Although many distributors are using computer technology to communicate with customers, a newsletter is still a great tool to connect with the trade. In fact, the most efficient advertising vehicle to inform and influence your customers is a newsletter sent to an established mailing list of contractors.
Seattle-based Pacific Plumbing Supply discovered the power of a trade newsletter with its introduction of The Gazette to promote its travel and trip incentive program to customers. Each month the front page of the newsletter featured romantic copy and graphics, including references to "warm weather getaways on white sandy beaches," and the promise of travel vouchers. This resulted in a boost in business over a six-month period. Publication of the newsletter was discontinued when the travel promotion ended.
County Supply's newsletter, The County Supply Plumbing News, was used to educate its customers in the northern Massachusetts area about radiant heat. Bill Curry of County Supply, headquartered in Lowell, Mass., wrote the newsletter, which was published in-house and printed in two colors. The newsletter was written in a direct style, with no-nonsense facts about how to be a better contractor. No co-op money was accepted to underwrite printing or mailing expenses. Product spotlights, manufacturers' ads and jokes were deliberately left out of the newsletter. The newsletter was ended in 1997 in favor of a weekly fax memo.
The Aaronews, a newsletter from Aaron & Co., New Brunswick, N.J., has been published for 25 years. Jeffrey Aaron has served as its editor since the beginning and writes most of the copy. Unlike County Supply's Plumbing News, the Aaronews utilizes co-op funds. Co-op participation dictates what space is used by which manufacturer.
"We print an ad rate sheet to allow for a variety of sizes and prices appropriate to the nature and importance of the ad, and to the availability of co-op funds," says Kevin Manning, marketing manager.
The Aaronews avoids clip-art but makes frequent use of manufacturers' artwork. Printed in two colors, the newsletter contains current promotions, employee profiles and a listing of birthdays. Over the years the front page of the newsletter has been dedicated to important issues such as utility monopolies, showroom policies, major product line announcements and travel-incentive promotions.
Three years ago Aaron & Co. expanded the Aaronews and decided to have it produced professionally and bulk mailed by ACI, which is my marketing agency. This provided the newsletter with a wider reach and more professional appearance. A new branch in Freehold, N.J., the wholesaler's central distribution center in Piscataway, N.J., and the introduction of HVAC products were among recent features in the newsletter.
"The news we decide on for the newsletter is important to the contractor," Aaron says. "We've communicated water heater policies as well as changes at Aaron & Co. that affect our customers."
Magazine vs. newsletterTwo years ago Hughes Supply, Orlando, Fla., began publishing a quarterly magazine, The Source, targeted to customers. Terry Helms, marketing director, spearheaded the idea of a company communication vehicle for trade readership and presented the concept to the executive leadership team.

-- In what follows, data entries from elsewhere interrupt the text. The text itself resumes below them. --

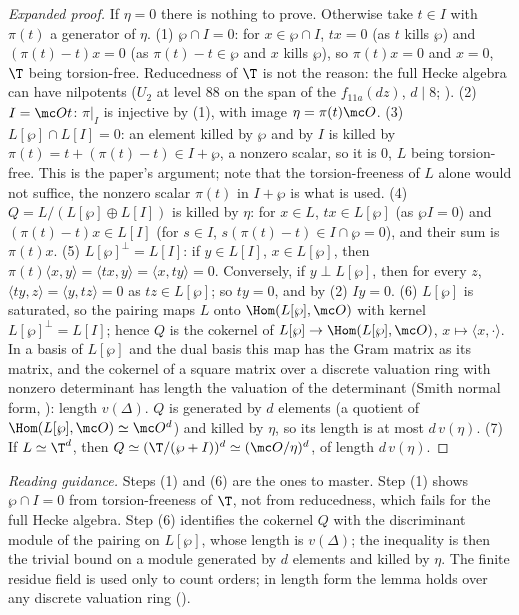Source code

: \begin{sloppypar}
\begin{proof}[Expanded proof]
If $\eta=0$ there is nothing to prove. Otherwise take $t\in I$ with $\pi(t)$ a generator of $\eta$.
(1) $\wp\cap I=0$: for $x\in\wp\cap I$, $tx=0$ (as $t$ kills $\wp$) and $(\pi(t)-t)x=0$ (as $\pi(t)-t\in\wp$ and $x$ kills $\wp$), so $\pi(t)x=0$ and $x=0$, $\T$ being torsion-free. Reducedness of $\T$
is not the reason: the full Hecke algebra can have nilpotents ($U_2$ at level $88$ on the span of the $f_{11a}(dz)$, $d\mid8$; ).
(2) $I=\mc Ot$: $\pi|_I$ is injective by (1), with image $\eta=\pi(t)\mc O$.
(3) $L[\wp]\cap L[I]=0$: an element killed by $\wp$ and by $I$ is killed by $\pi(t)=t+(\pi(t)-t)\in I+\wp$, a nonzero scalar, so it is $0$, $L$ being torsion-free. This is the paper's argument; note that the
torsion-freeness of $L$ alone would not suffice, the nonzero scalar $\pi(t)$ in $I+\wp$ is what is used.
(4) $Q=L/(L[\wp]\oplus L[I])$ is killed by $\eta$: for $x\in L$, $tx\in L[\wp]$ (as $\wp I=0$) and $(\pi(t)-t)x\in L[I]$ (for $s\in I$, $s(\pi(t)-t)\in I\cap\wp=0$), and their sum is $\pi(t)x$.
(5) $L[\wp]^\perp=L[I]$: if $y\in L[I]$, $x\in L[\wp]$, then $\pi(t)\langle x,y\rangle=\langle tx,y\rangle=\langle x,ty\rangle=0$. Conversely, if $y\perp L[\wp]$, then for every $z$, $\langle ty,z\rangle=\langle y,tz\rangle=0$ as
$tz\in L[\wp]$; so $ty=0$, and by (2) $Iy=0$.
(6) $L[\wp]$ is saturated, so the pairing maps $L$ onto $\Hom(L[\wp],\mc O)$ with kernel $L[\wp]^\perp=L[I]$; hence $Q$ is the cokernel of $L[\wp]\to\Hom(L[\wp],\mc O)$, $x\mapsto\langle x,\cdot\rangle$. In a basis of $L[\wp]$ and the dual basis this map has the Gram matrix as its matrix, and the
cokernel of a square matrix over a discrete valuation ring with nonzero determinant has length the valuation of the determinant (Smith normal form, ): length $v(\Delta)$. $Q$ is
generated by $d$ elements (a quotient of $\Hom(L[\wp],\mc O)\simeq\mc O^d$) and killed by $\eta$, so its length is at most $d\,v(\eta)$.
(7) If $L\simeq\T^d$, then $Q\simeq(\T/(\wp+I))^d\simeq(\mc O/\eta)^d$, of length $d\,v(\eta)$.
\end{proof}

\noindent\emph{Reading guidance.} Steps (1) and (6) are the ones to master. Step (1) shows $\wp\cap I=0$ from torsion-freeness of $\T$, not from reducedness, which fails for
the full Hecke algebra. Step (6) identifies the cokernel $Q$ with the discriminant module of the pairing on $L[\wp]$, whose length is $v(\Delta)$; the inequality is then
the trivial bound on a module generated by $d$ elements and killed by $\eta$. The finite residue field is used only to count orders; in length form the lemma holds over any
discrete valuation ring ().


\end{sloppypar}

"Due to our rapid expansion we needed customers to get acquainted with Hughes Supply quickly," Helms says. "I presented a 92-page magazine that is 60% editorial without blowing our own horn. We decided on a format and online version (thesource.com) that spots news from the building and construction industry and all 10 divisions of Hughes Supply, including several feature stories."
Hughes' mailing circulation contains more than 100,000 names. Each issue of The Source has about 100 pages on four-color glossy stock.
"We are proud of it, but really don't know how well it's working," says Jim Holland, a group president of Hughes. "We break even on the cost of its production and mailing, but the jury is still out on how effective it is."
The Source does not contain sales promotions or aggressive sales statements. It resembles Newsweek for plumbers. Editorial content addresses each of Hughes' 10 product categories: plumbing, HVAC, water systems, electrical, water and sewer, utility, industrial PVF, building materials, and pool and spa.
To get the publication to the right people in a cost-effective manner, Helms linked up with Dun & Bradstreet's mailing list service. A mailing firm is used for bulk mailings and list maintenance.
The magazine often contains full-page, four-color professionally designed ads from manufacturers. No co-op funds from Hughes' earned co-op program are used to underwrite The Source. Instead the wholesaler accepts discretionary co-op dollars that are available but take a higher power to obtain from manufacturers.
"When a manufacturer can reach 100,000 installers knowing these are not just loyal Hughes Supply customers, that becomes a media decision," Holland says.
How to save moneyA newsletter can be substituted for specific direct mail. Once you have committed to doing a newsletter, stick to it. Include it in your budget. Discontinue other mailings and utilize the newsletter to the fullest.
Several distributors say they were able to stop sending Christmas cards by using the front page of the newsletter for a holiday message.
You can save the cost of separate printing and postage of invitations by featuring any special event, educational seminar notice or trade show announcement in the newsletter. Include a reader response section in the newsletter to get valuable reaction from customers.
Using bulk mail for mailings of more than 200 pieces and cutting less important mailings will save money.